Beyond Darwin and Neo-Darwinism

Exaptation

The function of traits can shift under the influence of evolutionary selection, such that a trait serving one function evolves to serve another function. This process, which is commonly observed in both anatomy and behavior, was termed exaptation by Gould and Vrba.

1) A character, previously shaped by natural selection for a particular function (an adaptation), is coopted for a new use—cooptation, or
2) A character whose origin cannot be ascribed to the direct action of natural selection (a nonaptation), is coopted for a current use—cooptation.
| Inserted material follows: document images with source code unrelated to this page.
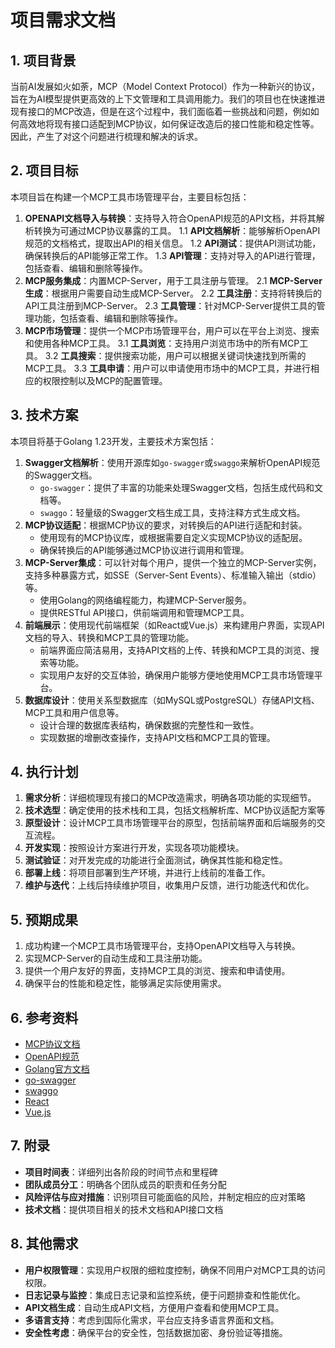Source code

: # 项目需求文档
## 1. 项目背景
当前AI发展如火如荼，MCP（Model Context Protocol）作为一种新兴的协议，旨在为AI模型提供更高效的上下文管理和工具调用能力。我们的项目也在快速推进现有接口的MCP改造，但是在这个过程中，我们面临着一些挑战和问题，例如如何高效地将现有接口适配到MCP协议，如何保证改造后的接口性能和稳定性等。因此，产生了对这个问题进行梳理和解决的诉求。

## 2. 项目目标
本项目旨在构建一个MCP工具市场管理平台，主要目标包括：
1. **OPENAPI文档导入与转换**：支持导入符合OpenAPI规范的API文档，并将其解析转换为可通过MCP协议暴露的工具。
  1.1 **API文档解析**：能够解析OpenAPI规范的文档格式，提取出API的相关信息。
  1.2 **API测试**：提供API测试功能，确保转换后的API能够正常工作。
  1.3 **API管理**：支持对导入的API进行管理，包括查看、编辑和删除等操作。
2. **MCP服务集成**：内置MCP-Server，用于工具注册与管理。
  2.1 **MCP-Server生成**：根据用户需要自动生成MCP-Server。
  2.2 **工具注册**：支持将转换后的API工具注册到MCP-Server。
  2.3 **工具管理**：针对MCP-Server提供工具的管理功能，包括查看、编辑和删除等操作。
3. **MCP市场管理**：提供一个MCP市场管理平台，用户可以在平台上浏览、搜索和使用各种MCP工具。
  3.1 **工具浏览**：支持用户浏览市场中的所有MCP工具。
  3.2 **工具搜索**：提供搜索功能，用户可以根据关键词快速找到所需的MCP工具。
  3.3 **工具申请**：用户可以申请使用市场中的MCP工具，并进行相应的权限控制以及MCP的配置管理。

## 3. 技术方案
本项目将基于Golang 1.23开发，主要技术方案包括：
1. **Swagger文档解析**：使用开源库如`go-swagger`或`swaggo`来解析OpenAPI规范的Swagger文档。
    - `go-swagger`：提供了丰富的功能来处理Swagger文档，包括生成代码和文档等。
    - `swaggo`：轻量级的Swagger文档生成工具，支持注释方式生成文档。
2. **MCP协议适配**：根据MCP协议的要求，对转换后的API进行适配和封装。
    - 使用现有的MCP协议库，或根据需要自定义实现MCP协议的适配层。
    - 确保转换后的API能够通过MCP协议进行调用和管理。
3. **MCP-Server集成**：可以针对每个用户，提供一个独立的MCP-Server实例，支持多种暴露方式，如SSE（Server-Sent Events）、标准输入输出（stdio）等。
    - 使用Golang的网络编程能力，构建MCP-Server服务。
    - 提供RESTful API接口，供前端调用和管理MCP工具。
4. **前端展示**：使用现代前端框架（如React或Vue.js）来构建用户界面，实现API文档的导入、转换和MCP工具的管理功能。
    - 前端界面应简洁易用，支持API文档的上传、转换和MCP工具的浏览、搜索等功能。
    - 实现用户友好的交互体验，确保用户能够方便地使用MCP工具市场管理平台。
5. **数据库设计**：使用关系型数据库（如MySQL或PostgreSQL）存储API文档、MCP工具和用户信息等。
    - 设计合理的数据库表结构，确保数据的完整性和一致性。
    - 实现数据的增删改查操作，支持API文档和MCP工具的管理。

## 4. 执行计划
1. **需求分析**：详细梳理现有接口的MCP改造需求，明确各项功能的实现细节。
2. **技术选型**：确定使用的技术栈和工具，包括文档解析库、MCP协议适配方案等
3. **原型设计**：设计MCP工具市场管理平台的原型，包括前端界面和后端服务的交互流程。
4. **开发实现**：按照设计方案进行开发，实现各项功能模块。
5. **测试验证**：对开发完成的功能进行全面测试，确保其性能和稳定性。
6. **部署上线**：将项目部署到生产环境，并进行上线前的准备工作。
7. **维护与迭代**：上线后持续维护项目，收集用户反馈，进行功能迭代和优化。  


## 5. 预期成果
1. 成功构建一个MCP工具市场管理平台，支持OpenAPI文档导入与转换。
2. 实现MCP-Server的自动生成和工具注册功能。
3. 提供一个用户友好的界面，支持MCP工具的浏览、搜索和申请使用。
4. 确保平台的性能和稳定性，能够满足实际使用需求。


## 6. 参考资料
- [MCP协议文档](https://mcp-protocol.org/docs)
- [OpenAPI规范](https://swagger.io/specification/)
- [Golang官方文档](https://golang.org/doc/)
- [go-swagger](https://github.com/go-swagger/go-swagger)
- [swaggo](https://github.com/swaggo/swaggo)
- [React](https://reactjs.org/)
- [Vue.js](https://vuejs.org/)

## 7. 附录
- **项目时间表**：详细列出各阶段的时间节点和里程碑
- **团队成员分工**：明确各个团队成员的职责和任务分配   
- **风险评估与应对措施**：识别项目可能面临的风险，并制定相应的应对策略
- **技术文档**：提供项目相关的技术文档和API接口文档

## 8. 其他需求
- **用户权限管理**：实现用户权限的细粒度控制，确保不同用户对MCP工具的访问权限。
- **日志记录与监控**：集成日志记录和监控系统，便于问题排查和性能优化。
- **API文档生成**：自动生成API文档，方便用户查看和使用MCP工具。
- **多语言支持**：考虑到国际化需求，平台应支持多语言界面和文档。
- **安全性考虑**：确保平台的安全性，包括数据加密、身份验证等措施。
Such shifts in the function of a trait are referred to as exaptation, cooption, or preadaptation. Feathers provide the classic example of exaptation – having initially evolved for temperature regulation, feathers later evolved for their function in flight. Human hands result from a long sequence of exaptations – fins in fish; forelimbs in transitional forms such as Tiktaalik, Acanthostega, or Ichthyostega; forelimbs in tetrapods; structures for grasping of tree branches in arboreal primates; tool-grasping structures in hominids and humans. The proteins that form the bacterial flagellum are derived from proteins that served other functions in smaller assemblages.

Interest in exaptation results from its relationship to both the process and product of evolution: to the process that creates complex traits and to the product that may be imperfectly designed.

Gould, Stephen Jay, and Elizabeth S. Vrba (1982), "Exaptation - a missing term in the science of form," Paleobiology 8 (1): 4-15.